The decade preceding the 1978 report included a fast succession of major and pioneering missions, with brief pauses for postmission synthesis. The 1978 report recommended both scientific instrument development and a "vigorous and ongoing program of data analysis and synthesis ... designed to foster interdisciplinary and comparative planetological research." These recommendations have been implemented. The last decade also has witnessed, however, significant advances related to NASAs objectives that were stimulated not only by new mission data, but also by new ideas and unexpected discoveries.

Several examples can be cited. First, the discovery of meteorites from the Moon and Mars on the Antarctic ice sheet provided unexpected new clues about planetary materials and raised critical questions about impact physics. This discovery and subsequent analysis have led to a new perspective on the transfer of materials between planets.

Second, the recognition of a geochemical cosmic signature on the Earth closely correlating with a period of dramatic biologic and climatic change led to a broader awareness of impacts as a. fundamental geologic process, a fact already documented on the other planets. Further analyses raised the possibility for a nonrandom and perhaps even periodic flux of bodies affecting the inner solar system, a problem that can be uniquely addressed from future lunar studies.

Third, the timely convergence of lunar studies enabling. computer technology, and recognition of planet-scale collisions as possible events early in solar system history led to serious consideration of the Moon as a product of a catastrophic collision on Earth. Such a perspective now provides a new context for understanding lunar and perhaps early terrestrial history.

Finally; the discovery of a tenuous Na and K atmosphere around both the Moon and Mercury may provide a new means to investigate interactions of the surface with its environment (microimpacts), in addition to degassing from the interior. Such advances serve to underscore the progress in knowledge made possible by the continuity of a vital program of basic research.

What began as a philosophy of post-mission data analysis naturally evolved into inter-mission thematic analysis. This parallel approach of directly related mission definition and analysis and basic research has formed the foundation for posing testable questions, refining mission objectives, and revealing new or even unexpected directions. An integral part of this philosophy includes continuity of complementary studies and facilities.

Earth-based spectroscopic observations of the planets have provided significant information about planetary surface materials, while radar imaging of Venus has revealed important clues about the nature of its surface, providing baseline information for planning future missions.

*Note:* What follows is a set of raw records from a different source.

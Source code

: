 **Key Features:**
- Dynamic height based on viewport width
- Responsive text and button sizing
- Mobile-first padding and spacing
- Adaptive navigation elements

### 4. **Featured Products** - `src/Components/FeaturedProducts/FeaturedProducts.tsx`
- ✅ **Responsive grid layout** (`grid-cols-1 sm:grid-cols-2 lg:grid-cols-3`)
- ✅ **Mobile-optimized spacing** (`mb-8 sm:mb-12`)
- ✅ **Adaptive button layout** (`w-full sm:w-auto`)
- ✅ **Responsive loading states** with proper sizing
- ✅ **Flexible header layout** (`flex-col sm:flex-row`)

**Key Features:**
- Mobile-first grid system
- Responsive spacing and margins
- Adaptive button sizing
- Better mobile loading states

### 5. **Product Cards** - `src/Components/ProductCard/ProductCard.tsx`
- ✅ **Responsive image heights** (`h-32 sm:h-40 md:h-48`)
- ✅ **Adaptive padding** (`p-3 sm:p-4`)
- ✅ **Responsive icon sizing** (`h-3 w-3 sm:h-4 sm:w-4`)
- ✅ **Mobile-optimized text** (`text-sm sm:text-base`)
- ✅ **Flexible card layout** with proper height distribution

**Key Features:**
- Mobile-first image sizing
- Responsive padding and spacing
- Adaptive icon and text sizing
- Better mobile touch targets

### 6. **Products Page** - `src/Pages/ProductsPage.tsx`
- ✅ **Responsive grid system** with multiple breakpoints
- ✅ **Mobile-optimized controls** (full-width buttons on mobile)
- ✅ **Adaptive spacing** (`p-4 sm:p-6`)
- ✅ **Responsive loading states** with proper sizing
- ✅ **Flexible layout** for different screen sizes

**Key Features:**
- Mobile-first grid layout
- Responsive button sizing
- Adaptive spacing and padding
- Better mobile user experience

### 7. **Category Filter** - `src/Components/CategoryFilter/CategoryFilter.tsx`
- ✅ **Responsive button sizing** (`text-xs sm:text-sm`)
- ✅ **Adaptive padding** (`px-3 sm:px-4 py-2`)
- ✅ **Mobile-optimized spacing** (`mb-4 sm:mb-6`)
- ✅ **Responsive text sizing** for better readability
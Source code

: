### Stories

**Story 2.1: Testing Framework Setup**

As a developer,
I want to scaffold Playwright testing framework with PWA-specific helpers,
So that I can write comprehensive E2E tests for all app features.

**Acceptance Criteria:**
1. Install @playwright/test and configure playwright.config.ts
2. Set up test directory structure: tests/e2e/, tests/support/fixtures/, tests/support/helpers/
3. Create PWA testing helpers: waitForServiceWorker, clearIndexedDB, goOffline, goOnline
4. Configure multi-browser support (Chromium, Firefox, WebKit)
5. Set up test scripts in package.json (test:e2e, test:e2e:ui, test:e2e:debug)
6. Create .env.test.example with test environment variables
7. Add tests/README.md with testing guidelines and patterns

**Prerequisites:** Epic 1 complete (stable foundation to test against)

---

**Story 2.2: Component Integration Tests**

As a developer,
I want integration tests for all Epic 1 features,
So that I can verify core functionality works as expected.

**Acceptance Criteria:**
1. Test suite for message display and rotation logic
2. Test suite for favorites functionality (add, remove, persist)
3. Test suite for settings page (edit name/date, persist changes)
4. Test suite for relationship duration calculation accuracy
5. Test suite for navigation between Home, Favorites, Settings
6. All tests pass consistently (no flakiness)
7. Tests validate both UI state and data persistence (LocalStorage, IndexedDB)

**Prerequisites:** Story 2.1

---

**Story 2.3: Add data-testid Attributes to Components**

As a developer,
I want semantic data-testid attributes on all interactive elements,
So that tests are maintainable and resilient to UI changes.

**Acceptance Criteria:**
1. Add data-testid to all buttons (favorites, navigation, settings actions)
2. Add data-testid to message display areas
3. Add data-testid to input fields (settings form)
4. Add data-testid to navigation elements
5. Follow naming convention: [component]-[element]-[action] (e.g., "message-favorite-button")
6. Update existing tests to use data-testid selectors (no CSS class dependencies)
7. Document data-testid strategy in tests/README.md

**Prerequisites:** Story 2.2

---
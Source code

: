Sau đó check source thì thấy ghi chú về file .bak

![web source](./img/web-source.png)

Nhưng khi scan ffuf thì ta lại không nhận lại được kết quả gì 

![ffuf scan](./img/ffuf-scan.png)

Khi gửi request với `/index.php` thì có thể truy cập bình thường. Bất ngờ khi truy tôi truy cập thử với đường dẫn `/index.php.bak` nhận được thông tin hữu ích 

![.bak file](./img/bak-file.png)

Remote sensing of the planets will continue to be an important aspect of planetary studies. The capabilities of ground-based telescopes are rapidly improving. New long-term observatories in near-Earth orbit, such as the Hubble Space Telescope and the Space Infrared Telescope Facility, will allow higher resolution and sensitivity for remote planetary observatories. These improved remote sensing capabilities will provide a context for the space missions to the planets, as well as direct comparisons between simultaneous remote and local observations. The scientific return of the spacecraft activities will be enhanced by these concurrent observations from the ground or Earth orbit.

Laboratory analyses help to constrain interpretations or broaden understanding of complex phenomena. Such analyses cross a wide range of relevant problems, including remote sensing, impact cratering, shock physics, and surface-atmosphere interactions. Similarly, theoretical studies permit exploring at broad scales complex phenomena such as global climate models, celestial dynamics, and impact processes.

Analog planetary studies in terrestrial settings permit testing aspects of both the experimental and theoretical approaches. Moreover, they provide essential information for broad-scale geologic processes such as suboceanic volcanism and rifting. Finally, interdisciplinary themes and timely synergistic studies permit thoughtful study of new discoveries without the time-constrained analysis of missions.

Continuity in basic research not only helps to achieve one of NASAs most fundamental goals, but also establishes a healthy scientific climate for education of the next generation of planetary scientists. It is important that NASA maintain the appropriate balance between planetary missions and the supporting research and analysis that provide the basis for understanding new results and for training future researchers. COMPLEX therefore recommends that NASA support a vigorous program of data analysis, basic research, and scientific instrument development.